*** DATA SUPPLIED Section Begins ***

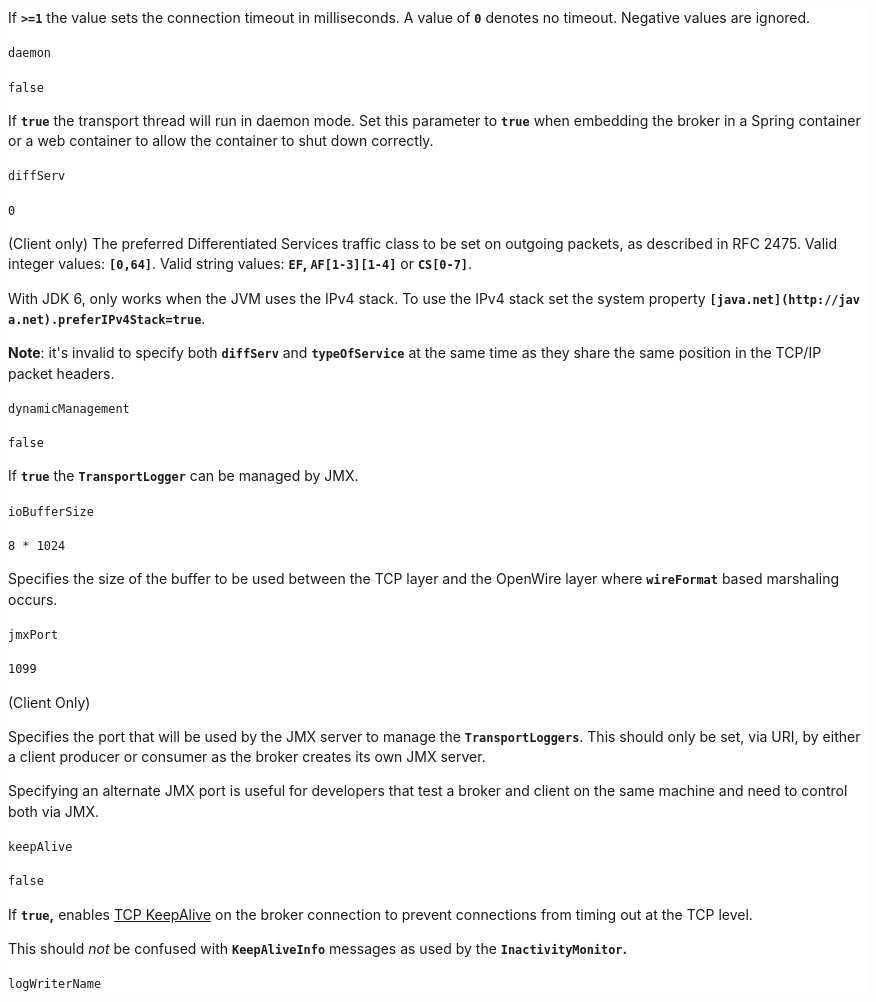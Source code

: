 If **`>=1`** the value sets the connection timeout in milliseconds. A value of **`0`** denotes no timeout. Negative values are ignored.

`daemon`

`false`

If **`true`** the transport thread will run in daemon mode. Set this parameter to **`true`** when embedding the broker in a Spring container or a web container to allow the container to shut down correctly.

`diffServ`

`0`

(Client only) The preferred Differentiated Services traffic class to be set on outgoing packets, as described in RFC 2475. Valid integer values: **`[0,64]`**. Valid string values: **`EF`, `AF[1-3][1-4]`** or **`CS[0-7]`**.

With JDK 6, only works when the JVM uses the IPv4 stack. To use the IPv4 stack set the system property **`[java.net](http://java.net).preferIPv4Stack=true`**.

**Note**: it's invalid to specify both **`diffServ`** and **`typeOfService`** at the same time as they share the same position in the TCP/IP packet headers.

`dynamicManagement`

`false`

If **`true`** the **`TransportLogger`** can be managed by JMX.

`ioBufferSize`

`8 * 1024`

Specifies the size of the buffer to be used between the TCP layer and the OpenWire layer where **`wireFormat`** based marshaling occurs.

`jmxPort`

`1099`

(Client Only)

Specifies the port that will be used by the JMX server to manage the **`TransportLoggers`**. This should only be set, via URI, by either a client producer or consumer as the broker creates its own JMX server.

Specifying an alternate JMX port is useful for developers that test a broker and client on the same machine and need to control both via JMX.

`keepAlive`

`false`

If **`true`,** enables [TCP KeepAlive](http://tldp.org/HOWTO/TCP-Keepalive-HOWTOoverview.md) on the broker connection to prevent connections from timing out at the TCP level.

This should _not_ be confused with **`KeepAliveInfo`** messages as used by the **`InactivityMonitor`.**

`logWriterName`
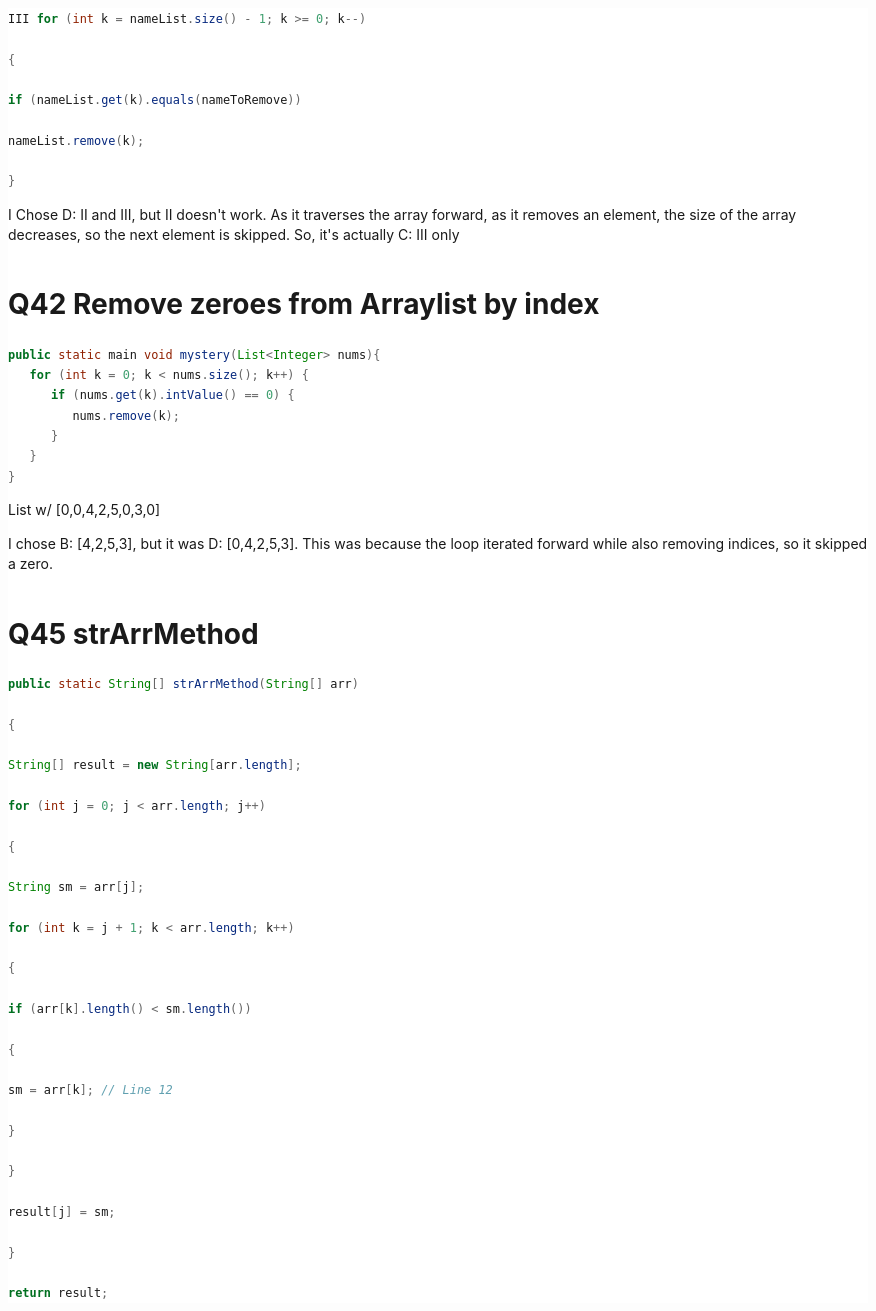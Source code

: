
 ```java
III for (int k = nameList.size() - 1; k >= 0; k--)

{

if (nameList.get(k).equals(nameToRemove))

nameList.remove(k);

}
```

I Chose D: II and III, but II doesn't work. As it traverses the array forward, as it removes an element, the size of the array decreases, so the next element is skipped. So, it's actually C: III only

# Q42 Remove zeroes from Arraylist by index
```java
public static main void mystery(List<Integer> nums){
   for (int k = 0; k < nums.size(); k++) {
      if (nums.get(k).intValue() == 0) {
         nums.remove(k);
      }
   }
}
```
List w/ [0,0,4,2,5,0,3,0]

I chose B: [4,2,5,3], but it was D: [0,4,2,5,3]. This was because the loop iterated forward while also removing indices, so it skipped a zero.

# Q45 strArrMethod
```java
public static String[] strArrMethod(String[] arr)

{

String[] result = new String[arr.length];

for (int j = 0; j < arr.length; j++)

{

String sm = arr[j];

for (int k = j + 1; k < arr.length; k++)

{

if (arr[k].length() < sm.length())

{

sm = arr[k]; // Line 12

}

}

result[j] = sm;

}

return result;
```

*** DATA SUPPLIED Section Ends ***

[TASK BRIEF]
Would you give the number of lines of the data that include the string "from"? Nothing else is wanted.

[TASK OUTPUT]
2